Indikasi tranfusi PRC pada klien gagal ginjal :
a) HCT < atau sama dengan 20 %
b) Hb < atau sama dengan 7 mg5
c) Klien dengan keluhan : angina pektoris, gejala umum anemia 
   dan high
output heart failure.
Komplikasi tranfusi darah :
a) Hemosiderosis
b) Supresi sumsum tulang
c) Bahaya overhidrasi, asidosis dan hiperkalemia
d) Bahaya infeksi hepatitis virus dan CMV
e) Pada Human Leukosite antigen (HLA) berubah, penting untuk rencana
transplantasi ginjal.
c. Kelainan Kulit
1) Pruritus (uremic itching)
Keluhan gatal ditemukan pada 25% kasus CKD dan terminal, insiden meningkat
pada klien yang mengalami HD.
Keluhan :
a) Bersifat subyektif
b) Bersifat obyektif : kulit kering, prurigo nodularis, keratotic papula dan lichen
symply
Beberapa pilihan terapi :
a) Mengendalikan hiperfosfatemia dan hiperparatiroidisme
b) Terapi lokal : topikal emmolient ( tripel lanolin )
c) Fototerapi dengan sinar UV-B 2x perminggu selama 2-6 mg, terapi ini bisa
diulang apabila diperlukan

d) Pemberian obat
 Diphenhidramine 25-50 P.O
 Hidroxyzine 10 mg P.O 

2) Easy Bruishing
Kecenderungan perdarahan pada kulit dan selaput serosa berhubungan denga
retensi toksin asotemia dan gangguan fungsi trombosit. Terapi yang diperlukan
adalah tindakan dialisis.
d. Kelainan Neuromuskular
Terapi pilihannya  
:
 HD reguler
 Obat-obatan : Diasepam, sedatif
 Operasi sub total paratiroidektomi.
e. Hipertensi
Bentuk hipertensi pada klien dengan GG berupa : volum dependen hipertensi, tipe
vasokonstriksi atau kombinasi keduanya.
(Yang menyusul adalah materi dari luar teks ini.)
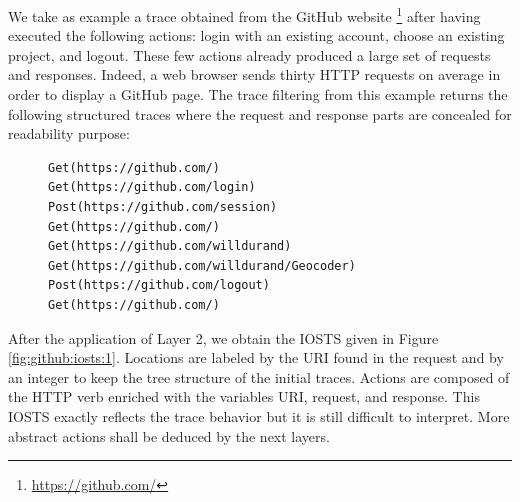 \begin{example}
We take as example a trace obtained from the GitHub website
\footnote{\url{https://github.com/}} after having executed the
following actions: login with an existing account, choose an
existing project, and logout. These few actions already produced
a large set of requests and responses. Indeed, a web browser
sends thirty HTTP requests on average in order to display a
GitHub page. The trace filtering from this example returns the
following structured traces where the request and response parts
are concealed for readability purpose:

\begin{figure}[ht]
\begin{BVerbatim}
Get(https://github.com/)
Get(https://github.com/login)
Post(https://github.com/session)
Get(https://github.com/)
Get(https://github.com/willdurand)
Get(https://github.com/willdurand/Geocoder)
Post(https://github.com/logout)
Get(https://github.com/)
\end{BVerbatim}
\end{figure}

After the application of Layer 2, we obtain the IOSTS given in Figure
\ref{fig:github:iosts:1}. Locations are labeled by the URI found
in the request and by an integer to keep the tree structure of
the initial traces. Actions are composed of the HTTP verb
enriched with the variables URI, request, and response. This
IOSTS exactly reflects the trace behavior but it is still
difficult to interpret. More abstract actions shall be deduced by
the next layers.
\end{example}


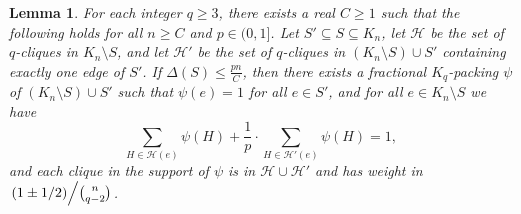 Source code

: \documentclass[11pt]{article}
\numberwithin{equation}{section}
\newcommand{\mc}[1]{\mathcal{#1}}
\newcounter{i}
\theoremstyle{plain}
\newtheorem{lem}[thm]{Lemma}
\theoremstyle{plain} %
\theoremstyle{definition}
\newcommand{\cH}{\mathcal{H}}
\begin{document}
\begin{lem}\label{lem:YusterFractionalPrelim}
For each integer $q\ge 3$, there exists a real $C \ge 1$ such that the following holds for all $n \geq C$ and $p \in (0,1]$.
Let $S'\subseteq S\subseteq K_n$, let $\mc{H}$ be the set of $q$-cliques in $K_n\setminus S$, and let $\mc{H}'$ be the set of $q$-cliques in $(K_n\setminus S)\cup S'$ containing exactly one edge of $S'$. If $\Delta(S) \le \frac{pn}{C}$, then there exists a fractional $K_q$-packing $\psi$ of $(K_n\setminus S) \cup S'$ such that $\psi(e)=1$ for all $e\in S'$, and for all $e\in K_n\setminus S$ we have 
$$\sum_{H \in \cH(e)} \psi(H) + \frac{1}{p}\cdot \sum_{H \in \cH'(e)} \psi(H)= 1,$$ 
 and each clique in the support of $\psi$ is in $\cH \cup \cH'$ and has weight in $\left.(1 \pm 1/2) \middle/\binom{n}{q-2}\right.$.
\end{lem}
\end{document}
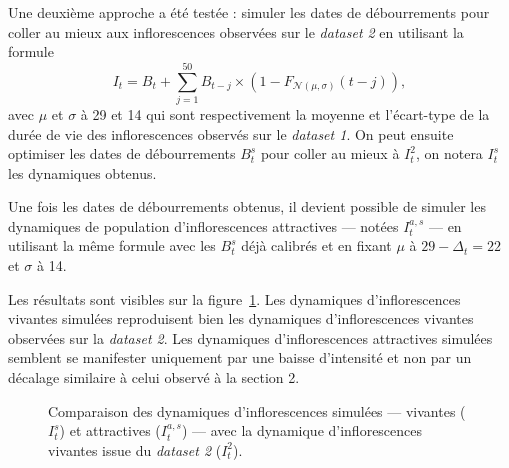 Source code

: \documentclass[a4paper, 11pt]{article}
\begin{document}
Une deuxième approche a été testée : simuler les dates de débourrements pour coller au mieux aux inflorescences observées sur le \textit{dataset 2} en utilisant la formule
$$I_t = B_t + \sum_{j = 1}^{50} B_{t-j}\times \left( 1 - F_{\mathcal{N}\left( \mu, \sigma \right)}(t-j) \right),$$
avec $\mu$ et $\sigma$ à 29 et 14 qui sont respectivement la moyenne et l’écart-type de la durée de vie des inflorescences observés sur le \textit{dataset 1}. On peut ensuite optimiser les dates de débourrements $B_t^s$ pour coller au mieux à $I_t^2$, on notera $I_t^s$ les dynamiques obtenus.

Une fois les dates de débourrements obtenus, il devient possible de simuler les dynamiques de population d’inflorescences
attractives --- notées $I_t^{a, s}$ --- en utilisant la même formule avec les $B_t^s$ déjà calibrés et en fixant $\mu$ à $29 - \Delta_t = 22$ et $\sigma$ à 14.


Les résultats sont visibles sur la figure~\ref{simu}. Les dynamiques d'inflorescences vivantes simulées reproduisent bien les dynamiques d'inflorescences vivantes observées sur la \textit{dataset 2}. Les dynamiques d'inflorescences attractives simulées semblent se manifester uniquement par une baisse d'intensité et non par un décalage similaire à celui observé à la section 2.

%  
% 

\begin{figure}[ht]
 \centering
 \caption{Comparaison des dynamiques d'inflorescences simulées --- vivantes ($I_t^s$) et attractives ($I_t^{a, s}$) --- avec la dynamique d'inflorescences vivantes issue du \textit{dataset 2} ($I_t^2$).}
 \label{simu}
\end{figure}
\end{document}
Program terapinya meliputi :
 Restriksi garam dapur
 Diuresis dan Ultrafiltrasi
 Obat-obat antihipertensi.
3. Terapi pengganti
Terapi pengganti ginjal dilakukan pada penyakit ginjal kronik stadium 5, yaitu pada
LFG kurang dari 15 ml/menit. Terapi tersebut dapat berupa hemodialisis, dialisis
peritoneal, dan transplantasi ginjal (Suwitra, 2006).
a. Dialisis yang meliputi :
1) Hemodialisa
Tindakan terapi dialisis tidak boleh terlambat untuk mencegah gejala toksik
azotemia, dan malnutrisi. Tetapi terapi dialisis tidak boleh terlalu cepat pada
pasien GGK yang belum tahap akhir akan memperburuk faal ginjal
(LFG). Secara khusus, indikasi HD adalah :
1. Pasien yang memerlukan hemodialisa adalah pasien GGK dan GGA untuk
sementara sampai fungsi ginjalnya pulih.
2. Pasien-pasien tersebut dinyatakan memerlukan hemodialisa apabila terdapat
indikasi :
 Hiperkalemia > 17 mg/lt
 Asidosis metabolik dengan pH darah < 7.2
 Kegagalan terapi konservatif
 Kadar ureum > 200 mg % dan keadaan gawat pasien uremia, asidosis
metabolik berat, hiperkalemia, perikarditis, efusi, edema paru ringan atau
berat atau kreatinin tinggi dalam darah dengan nilai kreatinin > 100 mg %
 Kelebihan cairan
 Mual dan muntah hebat
 BUN > 100 mg/ dl (BUN = 2,14 x nilai ureum )
 preparat (gagal ginjal dengan kasus bedah )
 Sindrom kelebihan air
 Intoksidasi obat jenis barbiturat
Indikasi tindakan terapi dialisis, yaitu indikasi absolut dan indikasi
elektif. Beberapa yang termasuk dalam indikasi absolut, yaitu
perikarditis, ensefalopati/ neuropati azotemik, bendungan paru dan kelebihan
cairan yang tidak responsif dengan diuretik, hipertensi berat, muntah persisten,
dan Blood Uremic Nitrogen (BUN) > 120 mg% atau > 40 mmol per liter dan
kreatinin > 10 mg% atau > 90 mmol perliter. Indikasi elektif, yaitu LFG antara 5
dan 8 mL/menit/1,73m², mual, anoreksia, muntah, dan astenia berat (Sukandar,
2006).
Menurut konsensus Perhimpunan Nefrologi Indonesia (PERNEFRI)
(2003) secara ideal semua pasien dengan Laju Filtrasi Goal (LFG) kurang dari
15 mL/menit, LFG kurang dari 10 mL/menit dengan gejala uremia/malnutrisi
dan LFG kurang dari 5 mL/menit walaupun tanpa gejala dapat menjalani
dialisis. Selain indikasi tersebut juga disebutkan adanya indikasi khusus yaitu
apabila terdapat komplikasi akut seperti oedem paru, hiperkalemia, asidosis
metabolik berulang, dan nefropatik diabetik.
Hemodialisis di Indonesia dimulai pada tahun 1970 dan sampai sekarang
telah dilaksanakan di banyak rumah sakit rujukan. Umumnya dipergunakan
ginjal buatan yang kompartemen darahnya adalah kapiler-kapiler selaput
semipermiabel (hollow fibre kidney). Kualitas hidup yang diperoleh cukup baik
dan panjang umur yang tertinggi sampai sekarang 14 tahun. Kendala yang ada
adalah biaya yang mahal (Rahardjo, 2006).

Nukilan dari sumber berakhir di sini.